--- START ---

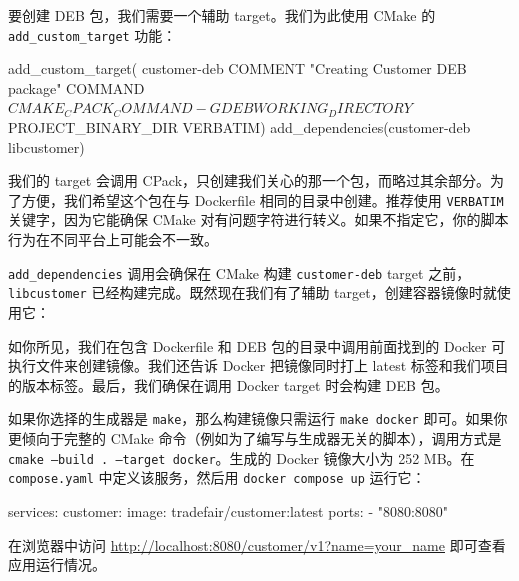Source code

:要创建 DEB 包，我们需要一个辅助 target。我们为此使用 CMake 的 \texttt{add\_\allowbreak{}custom\_\allowbreak{}target} 功能：

\begin{codebox}[text]
add_custom_target(
   customer-deb
   COMMENT "Creating Customer DEB package"
   COMMAND ${CMAKE_CPACK_COMMAND} -G DEB
   WORKING_DIRECTORY ${PROJECT_BINARY_DIR}
   VERBATIM)
 add_dependencies(customer-deb libcustomer)
\end{codebox}

我们的 target 会调用 CPack，只创建我们关心的那一个包，而略过其余部分。为了方便，我们希望这个包在与 Dockerfile 相同的目录中创建。推荐使用 \texttt{VERBATIM} 关键字，因为它能确保 CMake 对有问题字符进行转义。如果不指定它，你的脚本行为在不同平台上可能会不一致。

\texttt{add\_\allowbreak{}dependencies} 调用会确保在 CMake 构建 \texttt{customer-deb} target 之前，\texttt{libcustomer} 已经构建完成。既然现在我们有了辅助 target，创建容器镜像时就使用它：


\label{idx:1788}
\label{idx:1789}
如你所见，我们在包含 Dockerfile 和 DEB 包的目录中调用前面找到的 Docker 可执行文件来创建镜像。我们还告诉 Docker 把镜像同时打上 latest 标签和我们项目的版本标签。最后，我们确保在调用 Docker target 时会构建 DEB 包。

如果你选择的生成器是 \texttt{make}，那么构建镜像只需运行 \texttt{make docker} 即可。如果你更倾向于完整的 CMake 命令（例如为了编写与生成器无关的脚本），调用方式是 \texttt{cmake --build .\allowbreak{} --target docker}。生成的 Docker 镜像大小为 252 MB。在 \texttt{compose.\allowbreak{}yaml} 中定义该服务，然后用 \texttt{docker compose up} 运行它：

\begin{codebox}[yaml]
services:
  customer:
    image: tradefair/customer:latest
    ports:
      - "8080:8080"
\end{codebox}

在浏览器中访问 \href{http://localhost:8080/customer/v1?name=your_name}{http://localhost:8080/customer/v1?name=your\_name} 即可查看应用运行情况。

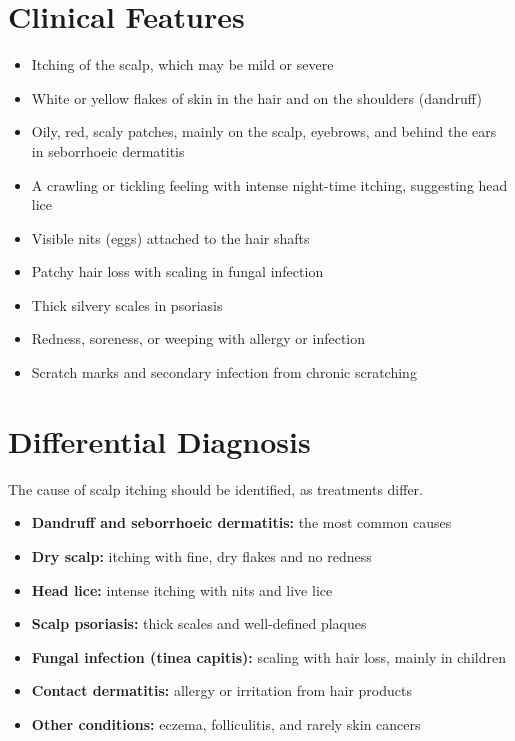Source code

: \section*{Clinical Features}
\begin{itemize}
    \item Itching of the scalp, which may be mild or severe
    \item White or yellow flakes of skin in the hair and on the shoulders (dandruff)
    \item Oily, red, scaly patches, mainly on the scalp, eyebrows, and behind the ears in seborrhoeic dermatitis
    \item A crawling or tickling feeling with intense night-time itching, suggesting head lice
    \item Visible nits (eggs) attached to the hair shafts
    \item Patchy hair loss with scaling in fungal infection
    \item Thick silvery scales in psoriasis
    \item Redness, soreness, or weeping with allergy or infection
    \item Scratch marks and secondary infection from chronic scratching
\end{itemize}

\section*{Differential Diagnosis}
The cause of scalp itching should be identified, as treatments differ.
\begin{itemize}
    \item \textbf{Dandruff and seborrhoeic dermatitis:} the most common causes
    \item \textbf{Dry scalp:} itching with fine, dry flakes and no redness
    \item \textbf{Head lice:} intense itching with nits and live lice
    \item \textbf{Scalp psoriasis:} thick scales and well-defined plaques
    \item \textbf{Fungal infection (tinea capitis):} scaling with hair loss, mainly in children
    \item \textbf{Contact dermatitis:} allergy or irritation from hair products
    \item \textbf{Other conditions:} eczema, folliculitis, and rarely skin cancers
\end{itemize}

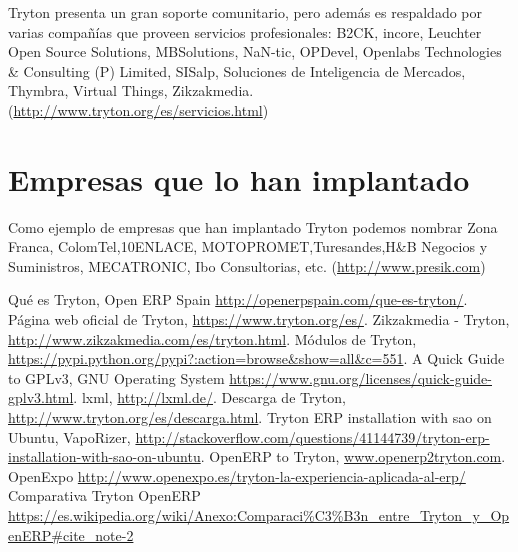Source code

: \documentclass{article}
\begin{document}
Tryton presenta un gran soporte comunitario, pero además es respaldado por varias compañías que proveen servicios profesionales:
B2CK, incore, Leuchter Open Source Solutions, MBSolutions, NaN-tic, OPDevel, Openlabs Technologies  \& Consulting (P) Limited, SISalp, Soluciones de Inteligencia de Mercados, Thymbra,
Virtual Things, Zikzakmedia.(\url{http://www.tryton.org/es/servicios.html})


\section{Empresas que lo han implantado}
Como ejemplo de empresas que han implantado Tryton podemos nombrar Zona Franca, ColomTel,10ENLACE, MOTOPROMET,Turesandes,H\&B Negocios y Suministros, MECATRONIC, Ibo Consultorias, etc.
(\url{http://www.presik.com})

\begin{thebibliography}{99}
 Qué es Tryton, Open ERP Spain \url{http://openerpspain.com/que-es-tryton/}.
 Página web oficial de Tryton, \url{https://www.tryton.org/es/}.
 Zikzakmedia - Tryton, \url{http://www.zikzakmedia.com/es/tryton.html}.
 Módulos de Tryton, \url{https://pypi.python.org/pypi?:action=browse&show=all&c=551}.
 A Quick Guide to GPLv3, GNU Operating System \url{https://www.gnu.org/licenses/quick-guide-gplv3.html}.
 lxml, \url{http://lxml.de/}.
 Descarga de Tryton, \url{http://www.tryton.org/es/descarga.html}.
 Tryton ERP installation with sao on Ubuntu, VapoRizer, \url{http://stackoverflow.com/questions/41144739/tryton-erp-installation-with-sao-on-ubuntu}.
 OpenERP to Tryton, \url{www.openerp2tryton.com}.
OpenExpo \url{http://www.openexpo.es/tryton-la-experiencia-aplicada-al-erp/}
Comparativa Tryton OpenERP \url{https://es.wikipedia.org/wiki/Anexo:Comparaci%C3%B3n_entre_Tryton_y_OpenERP#cite_note-2}
\end{thebibliography}
\end{document}
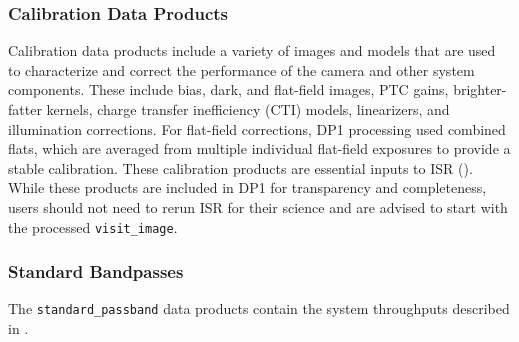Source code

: \subsubsection{Calibration Data Products}
\label{ssec:calibration_data}
Calibration data products include a variety of images and models that are used to characterize and correct the performance of the \gls{camera} and other system components.
These include bias, dark, and flat-field images, \gls{PTC} gains, brighter-fatter kernels, charge transfer inefficiency (\gls{CTI}) models, linearizers, and illumination corrections.
For flat-field corrections, \gls{DP1} processing used combined flats, which are averaged from multiple individual flat-field exposures to provide a stable \gls{calibration}. These \gls{calibration} products are essential inputs to \gls{ISR} (). While these products are included in \gls{DP1} for transparency and completeness, users should not need to rerun ISR for their science and are advised to start with the processed \texttt{visit\_image}.

\subsubsection{Standard Bandpasses}
\label{ssec:bandpasses_dataproducts}
The \texttt{standard\_passband} data products contain the system throughputs described in .

%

--- END ---

What you need to do:
In the listing above, find the line containing "and well-defined plaques" and the line containing "from hair products", then repeat those two lines and everything between them exactly.

Written answer:
    \item \textbf{Scalp psoriasis:} thick scales and well-defined plaques
    \item \textbf{Fungal infection (tinea capitis):} scaling with hair loss, mainly in children
    \item \textbf{Contact dermatitis:} allergy or irritation from hair products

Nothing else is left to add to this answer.